(Assigned task): The lines you return should be those containing the string "export", taken from the data below.

(Study material):
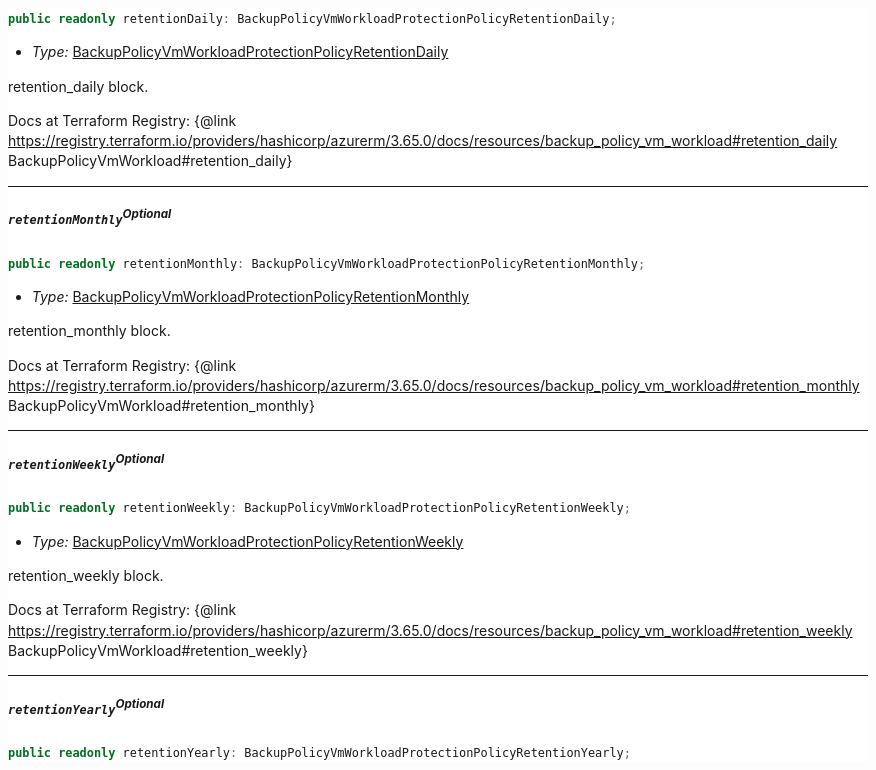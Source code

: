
 ```typescript
public readonly retentionDaily: BackupPolicyVmWorkloadProtectionPolicyRetentionDaily;
```

- *Type:* <a href="#@cdktf/provider-azurerm.backupPolicyVmWorkload.BackupPolicyVmWorkloadProtectionPolicyRetentionDaily">BackupPolicyVmWorkloadProtectionPolicyRetentionDaily</a>

retention_daily block.

Docs at Terraform Registry: {@link https://registry.terraform.io/providers/hashicorp/azurerm/3.65.0/docs/resources/backup_policy_vm_workload#retention_daily BackupPolicyVmWorkload#retention_daily}

---

##### `retentionMonthly`<sup>Optional</sup> <a name="retentionMonthly" id="@cdktf/provider-azurerm.backupPolicyVmWorkload.BackupPolicyVmWorkloadProtectionPolicy.property.retentionMonthly"></a>

```typescript
public readonly retentionMonthly: BackupPolicyVmWorkloadProtectionPolicyRetentionMonthly;
```

- *Type:* <a href="#@cdktf/provider-azurerm.backupPolicyVmWorkload.BackupPolicyVmWorkloadProtectionPolicyRetentionMonthly">BackupPolicyVmWorkloadProtectionPolicyRetentionMonthly</a>

retention_monthly block.

Docs at Terraform Registry: {@link https://registry.terraform.io/providers/hashicorp/azurerm/3.65.0/docs/resources/backup_policy_vm_workload#retention_monthly BackupPolicyVmWorkload#retention_monthly}

---

##### `retentionWeekly`<sup>Optional</sup> <a name="retentionWeekly" id="@cdktf/provider-azurerm.backupPolicyVmWorkload.BackupPolicyVmWorkloadProtectionPolicy.property.retentionWeekly"></a>

```typescript
public readonly retentionWeekly: BackupPolicyVmWorkloadProtectionPolicyRetentionWeekly;
```

- *Type:* <a href="#@cdktf/provider-azurerm.backupPolicyVmWorkload.BackupPolicyVmWorkloadProtectionPolicyRetentionWeekly">BackupPolicyVmWorkloadProtectionPolicyRetentionWeekly</a>

retention_weekly block.

Docs at Terraform Registry: {@link https://registry.terraform.io/providers/hashicorp/azurerm/3.65.0/docs/resources/backup_policy_vm_workload#retention_weekly BackupPolicyVmWorkload#retention_weekly}

---

##### `retentionYearly`<sup>Optional</sup> <a name="retentionYearly" id="@cdktf/provider-azurerm.backupPolicyVmWorkload.BackupPolicyVmWorkloadProtectionPolicy.property.retentionYearly"></a>

```typescript
public readonly retentionYearly: BackupPolicyVmWorkloadProtectionPolicyRetentionYearly;
```
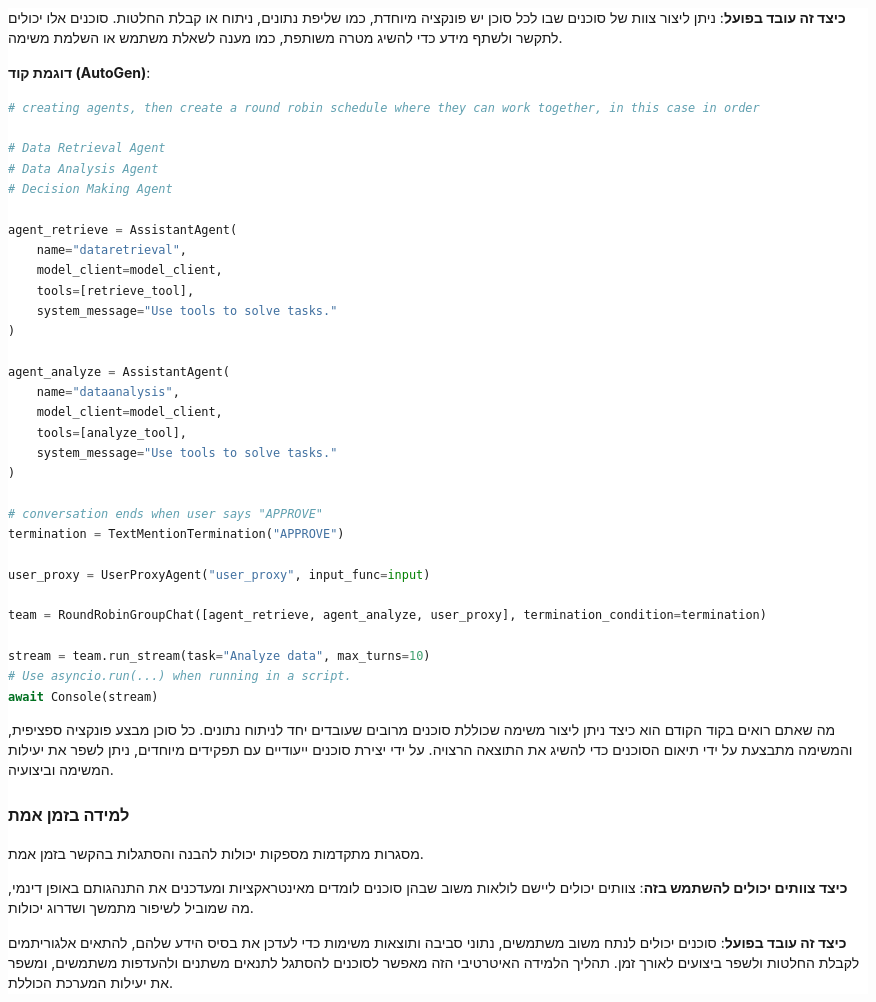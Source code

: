 **כיצד זה עובד בפועל**: ניתן ליצור צוות של סוכנים שבו לכל סוכן יש פונקציה מיוחדת, כמו שליפת נתונים, ניתוח או קבלת החלטות. סוכנים אלו יכולים לתקשר ולשתף מידע כדי להשיג מטרה משותפת, כמו מענה לשאלת משתמש או השלמת משימה.

**דוגמת קוד (AutoGen)**:

```python
# creating agents, then create a round robin schedule where they can work together, in this case in order

# Data Retrieval Agent
# Data Analysis Agent
# Decision Making Agent

agent_retrieve = AssistantAgent(
    name="dataretrieval",
    model_client=model_client,
    tools=[retrieve_tool],
    system_message="Use tools to solve tasks."
)

agent_analyze = AssistantAgent(
    name="dataanalysis",
    model_client=model_client,
    tools=[analyze_tool],
    system_message="Use tools to solve tasks."
)

# conversation ends when user says "APPROVE"
termination = TextMentionTermination("APPROVE")

user_proxy = UserProxyAgent("user_proxy", input_func=input)

team = RoundRobinGroupChat([agent_retrieve, agent_analyze, user_proxy], termination_condition=termination)

stream = team.run_stream(task="Analyze data", max_turns=10)
# Use asyncio.run(...) when running in a script.
await Console(stream)
```

מה שאתם רואים בקוד הקודם הוא כיצד ניתן ליצור משימה שכוללת סוכנים מרובים שעובדים יחד לניתוח נתונים. כל סוכן מבצע פונקציה ספציפית, והמשימה מתבצעת על ידי תיאום הסוכנים כדי להשיג את התוצאה הרצויה. על ידי יצירת סוכנים ייעודיים עם תפקידים מיוחדים, ניתן לשפר את יעילות המשימה וביצועיה.

### למידה בזמן אמת

מסגרות מתקדמות מספקות יכולות להבנה והסתגלות בהקשר בזמן אמת.

**כיצד צוותים יכולים להשתמש בזה**: צוותים יכולים ליישם לולאות משוב שבהן סוכנים לומדים מאינטראקציות ומעדכנים את התנהגותם באופן דינמי, מה שמוביל לשיפור מתמשך ושדרוג יכולות.

**כיצד זה עובד בפועל**: סוכנים יכולים לנתח משוב משתמשים, נתוני סביבה ותוצאות משימות כדי לעדכן את בסיס הידע שלהם, להתאים אלגוריתמים לקבלת החלטות ולשפר ביצועים לאורך זמן. תהליך הלמידה האיטרטיבי הזה מאפשר לסוכנים להסתגל לתנאים משתנים ולהעדפות משתמשים, ומשפר את יעילות המערכת הכוללת.
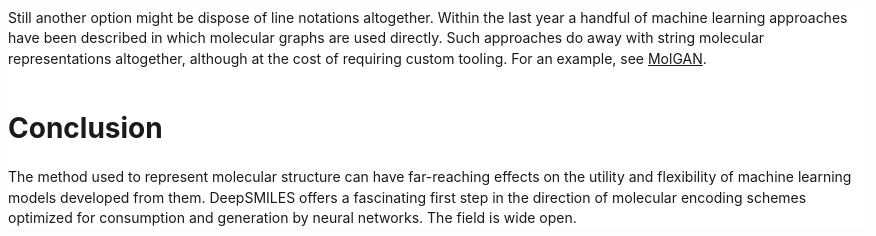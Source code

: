 Still another option might be dispose of line notations altogether. Within the last year a handful of machine learning approaches have been described in which molecular graphs are used directly. Such approaches do away with string molecular representations altogether, although at the cost of requiring custom tooling. For an example, see [MolGAN](https://arxiv.org/abs/1805.11973).

# Conclusion

The method used to represent molecular structure can have far-reaching effects on the utility and flexibility of machine learning models developed from them. DeepSMILES offers a fascinating first step in the direction of molecular encoding schemes optimized for consumption and generation by neural networks. The field is wide open.
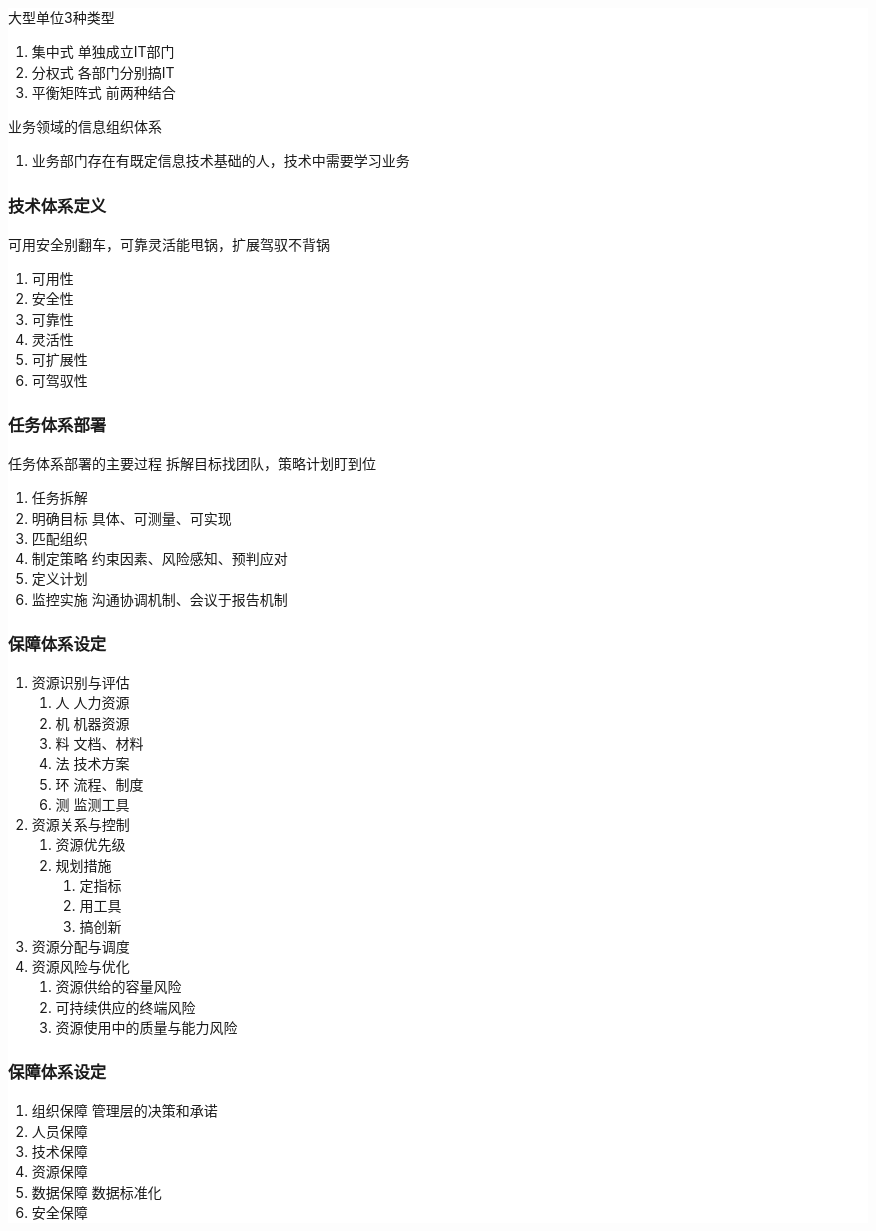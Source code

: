 大型单位3种类型
1. 集中式  单独成立IT部门
2. 分权式  各部门分别搞IT
3. 平衡矩阵式 前两种结合

业务领域的信息组织体系
1. 业务部门存在有既定信息技术基础的人，技术中需要学习业务


### 技术体系定义
可用安全别翻车，可靠灵活能甩锅，扩展驾驭不背锅
1. 可用性
2. 安全性
3. 可靠性
4. 灵活性
5. 可扩展性
6. 可驾驭性

### 任务体系部署

任务体系部署的主要过程  拆解目标找团队，策略计划盯到位
1. 任务拆解
2. 明确目标  具体、可测量、可实现
3. 匹配组织
4. 制定策略 约束因素、风险感知、预判应对
5. 定义计划
6. 监控实施 沟通协调机制、会议于报告机制

### 保障体系设定

1. 资源识别与评估
   1. 人 人力资源
   2. 机 机器资源
   3. 料 文档、材料
   4. 法 技术方案
   5. 环 流程、制度
   6. 测 监测工具
2. 资源关系与控制
   1. 资源优先级
   2. 规划措施
      1. 定指标
      2. 用工具
      3. 搞创新
3. 资源分配与调度
4. 资源风险与优化
   1. 资源供给的容量风险
   2. 可持续供应的终端风险
   3. 资源使用中的质量与能力风险

### 保障体系设定
1. 组织保障  管理层的决策和承诺
2. 人员保障
3. 技术保障
4. 资源保障
5. 数据保障  数据标准化
6. 安全保障
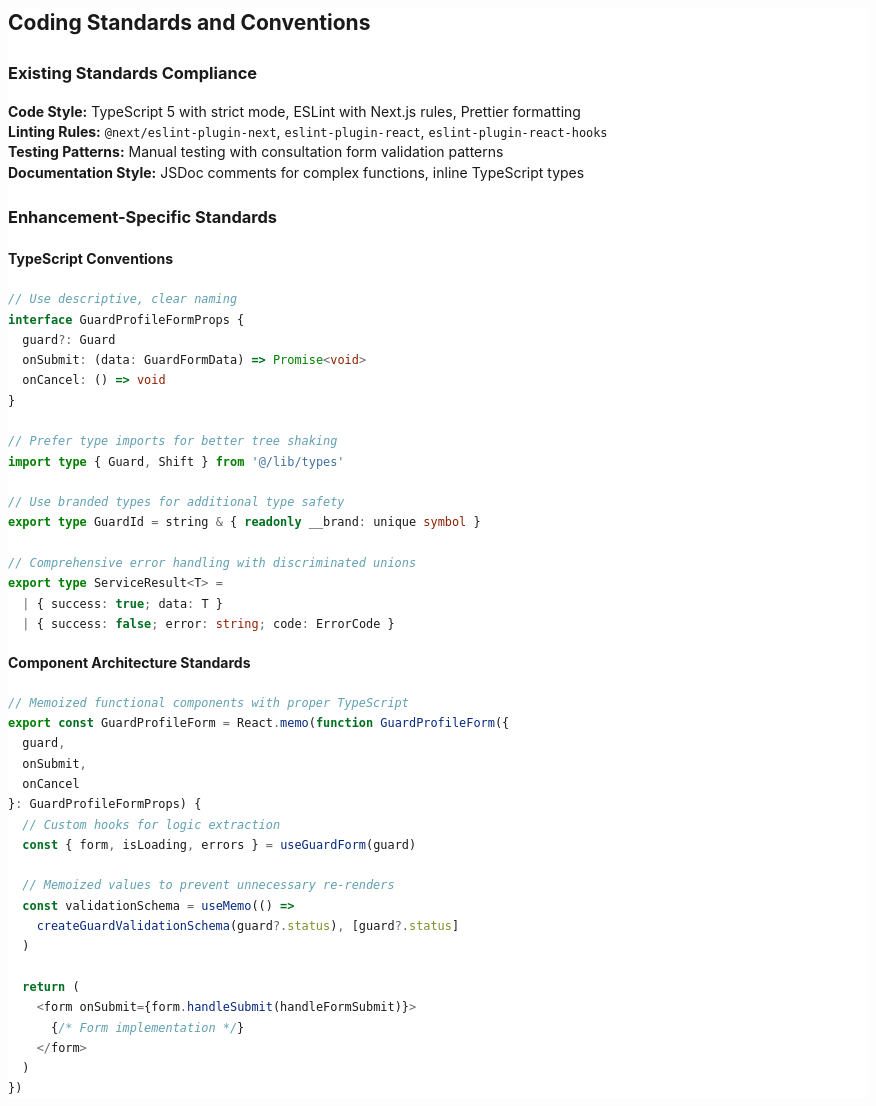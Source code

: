 ## Coding Standards and Conventions

### Existing Standards Compliance

**Code Style:** TypeScript 5 with strict mode, ESLint with Next.js rules, Prettier formatting  
**Linting Rules:** `@next/eslint-plugin-next`, `eslint-plugin-react`, `eslint-plugin-react-hooks`  
**Testing Patterns:** Manual testing with consultation form validation patterns  
**Documentation Style:** JSDoc comments for complex functions, inline TypeScript types

### Enhancement-Specific Standards

#### TypeScript Conventions
```typescript
// Use descriptive, clear naming
interface GuardProfileFormProps {
  guard?: Guard
  onSubmit: (data: GuardFormData) => Promise<void>
  onCancel: () => void
}

// Prefer type imports for better tree shaking
import type { Guard, Shift } from '@/lib/types'

// Use branded types for additional type safety
export type GuardId = string & { readonly __brand: unique symbol }

// Comprehensive error handling with discriminated unions
export type ServiceResult<T> = 
  | { success: true; data: T }
  | { success: false; error: string; code: ErrorCode }
```

#### Component Architecture Standards
```typescript
// Memoized functional components with proper TypeScript
export const GuardProfileForm = React.memo(function GuardProfileForm({
  guard,
  onSubmit,
  onCancel
}: GuardProfileFormProps) {
  // Custom hooks for logic extraction
  const { form, isLoading, errors } = useGuardForm(guard)
  
  // Memoized values to prevent unnecessary re-renders
  const validationSchema = useMemo(() => 
    createGuardValidationSchema(guard?.status), [guard?.status]
  )
  
  return (
    <form onSubmit={form.handleSubmit(handleFormSubmit)}>
      {/* Form implementation */}
    </form>
  )
})
```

(Your solution):
export type GuardId = string & { readonly __brand: unique symbol }
export type ServiceResult<T> = 
export const GuardProfileForm = React.memo(function GuardProfileForm({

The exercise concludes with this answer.